Step-by-step implementation for optimized machine performance
Identifying parameters and sensor integration
- Identify key parameters affecting machine condition: vibration, temperature, pressure, etc.
- Ensure appropriate sensors transmit data reliably.
- Decide between off-the-shelf or custom-built solutions.
Designing custom solutions
- For a custom solution, engage machine learning consulting services or an in-house expert team.
- Acquire and unify data from sensors, PLCs, OPC Servers, and gateways.
- Decide which data should reside on the edge and which on the cloud.
- Build a scalable architecture using Azure modules and services.
- Process data to generate alerts, notifications, KPIs, and dashboards.
Embracing the future: predictive maintenance and business success
Every machine may eventually fail, but downtime doesn't have to. By combining custom machine condition monitoring software with advanced analytics and predictive algorithms, manufacturers gain the ability to act proactively, reduce costly interruptions, and maintain consistent production performance. Predict failures, optimize maintenance schedules, and enhance operational efficiency.

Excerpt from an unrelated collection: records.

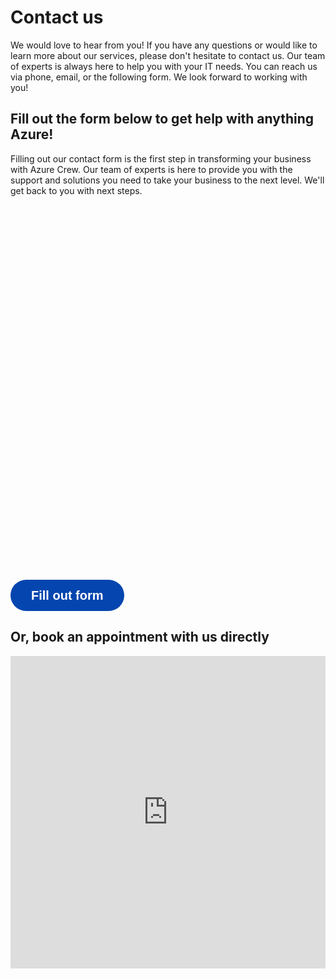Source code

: # Contact us

We would love to hear from you! If you have any questions or would like to learn more about our services, please don't hesitate to contact us. Our team of experts is always here to help you with your IT needs. You can reach us via phone, email, or the following form. We look forward to working with you!

## Fill out the form below to get help with anything Azure!

Filling out our contact form is the first step in transforming your business with Azure Crew. Our team of experts is here to provide you with the support and solutions you need to take your business to the next level. We'll get back to you with next steps.

<div class="hidden lg:block">
<div data-tf-widget="pLK67nqh" data-tf-iframe-props="title=Contact the Azure Crew" data-tf-medium="snippet" style="width:100%;height:600px;"></div><script src="//embed.typeform.com/next/embed.js"></script>
</div>

<div class="m-10 flex justify-center lg:hidden">
<button data-tf-slider="pLK67nqh" data-tf-width="550" data-tf-iframe-props="title=Contact the Azure Crew" data-tf-medium="snippet" style="all:unset;font-family:Helvetica,Arial,sans-serif;display:inline-block;max-width:100%;white-space:nowrap;overflow:hidden;text-overflow:ellipsis;background-color:#0445AF;color:#FFFFFF;font-size:20px;border-radius:25px;padding:0 33px;font-weight:bold;height:50px;cursor:pointer;line-height:50px;text-align:center;margin:0;text-decoration:none;">Fill out form</button><script src="//embed.typeform.com/next/embed.js"></script>
</div>

## Or, book an appointment with us directly

<iframe src='https://outlook.office365.com/owa/calendar/blah@jonzlotnik.info/bookings/' width='100%' height='500px' scrolling='yes' style='border:0'></iframe>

Stay ahead, keeping machines running smoothly and operations efficient. The future belongs to those who anticipate challenges before they arise, rather than reacting to them.
Key Takeaways
- Predictive maintenance reduces downtime and operational costs.
- Custom software integrates seamlessly with diverse industrial machinery.
- Microsoft Azure provides a scalable, reliable, and flexible analytics infrastructure.
- Expert-led Machine learning consulting services ensure proactive, intelligent maintenance strategies.
- Businesses that embrace predictive insights are better positioned for growth and operational excellence.